» **Work request**
The expected response is the complete listing below, restated exactly, with its pictures omitted.

» **Input for this task**
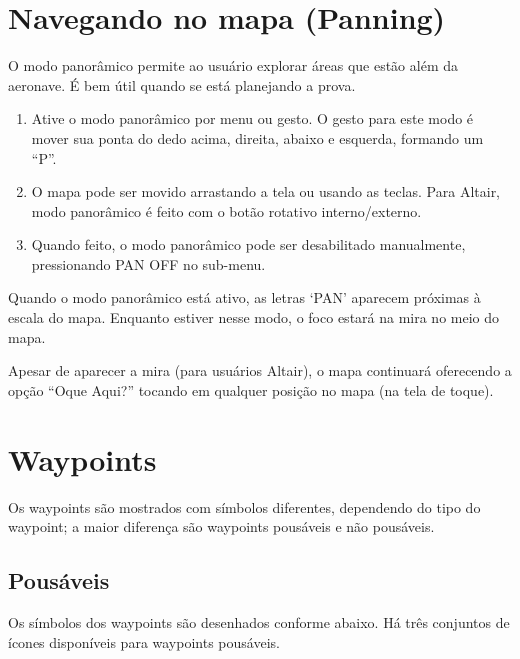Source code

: \section{Navegando no mapa (Panning)}\label{sec:panning}

O modo panorâmico permite ao usuário explorar áreas que estão além da aeronave.  É bem útil quando se está planejando a prova.
\begin{enumerate}
\item Ative o modo panorâmico por menu ou gesto.  O gesto para este modo é mover sua ponta do dedo acima, direita, abaixo e esquerda, formando um “P”. 
\item O mapa pode ser movido arrastando a tela ou usando as teclas.  Para Altair, modo panorâmico é feito com o botão rotativo interno/externo.  
\item Quando feito, o modo panorâmico pode ser desabilitado manualmente, pressionando PAN OFF no sub-menu.
\end{enumerate} 

Quando o modo panorâmico está ativo, as letras ‘PAN’ aparecem próximas à escala do mapa.  Enquanto estiver nesse modo, o foco estará na mira no meio do mapa.

Apesar de aparecer a mira (para usuários Altair), o mapa continuará oferecendo a opção “Oque Aqui?” tocando em qualquer posição no mapa (na tela de toque). 


\section{Waypoints} \label{sec:waypoint-schemes}
Os waypoints são mostrados com símbolos diferentes, dependendo do tipo do waypoint; a maior diferença são waypoints pousáveis e não pousáveis.

\subsection*{Pousáveis}
Os símbolos dos waypoints são desenhados conforme abaixo.  Há três conjuntos de ícones disponíveis para waypoints pousáveis.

» **Reply**
Source code

: \section{Navegando no mapa (Panning)}\label{sec:panning}

O modo panorâmico permite ao usuário explorar áreas que estão além da aeronave.  É bem útil quando se está planejando a prova.
\begin{enumerate}
\item Ative o modo panorâmico por menu ou gesto.  O gesto para este modo é mover sua ponta do dedo acima, direita, abaixo e esquerda, formando um “P”. 
\item O mapa pode ser movido arrastando a tela ou usando as teclas.  Para Altair, modo panorâmico é feito com o botão rotativo interno/externo.  
\item Quando feito, o modo panorâmico pode ser desabilitado manualmente, pressionando PAN OFF no sub-menu.
\end{enumerate} 

Quando o modo panorâmico está ativo, as letras ‘PAN’ aparecem próximas à escala do mapa.  Enquanto estiver nesse modo, o foco estará na mira no meio do mapa.

Apesar de aparecer a mira (para usuários Altair), o mapa continuará oferecendo a opção “Oque Aqui?” tocando em qualquer posição no mapa (na tela de toque). 


\section{Waypoints} \label{sec:waypoint-schemes}
Os waypoints são mostrados com símbolos diferentes, dependendo do tipo do waypoint; a maior diferença são waypoints pousáveis e não pousáveis.

\subsection*{Pousáveis}
Os símbolos dos waypoints são desenhados conforme abaixo.  Há três conjuntos de ícones disponíveis para waypoints pousáveis.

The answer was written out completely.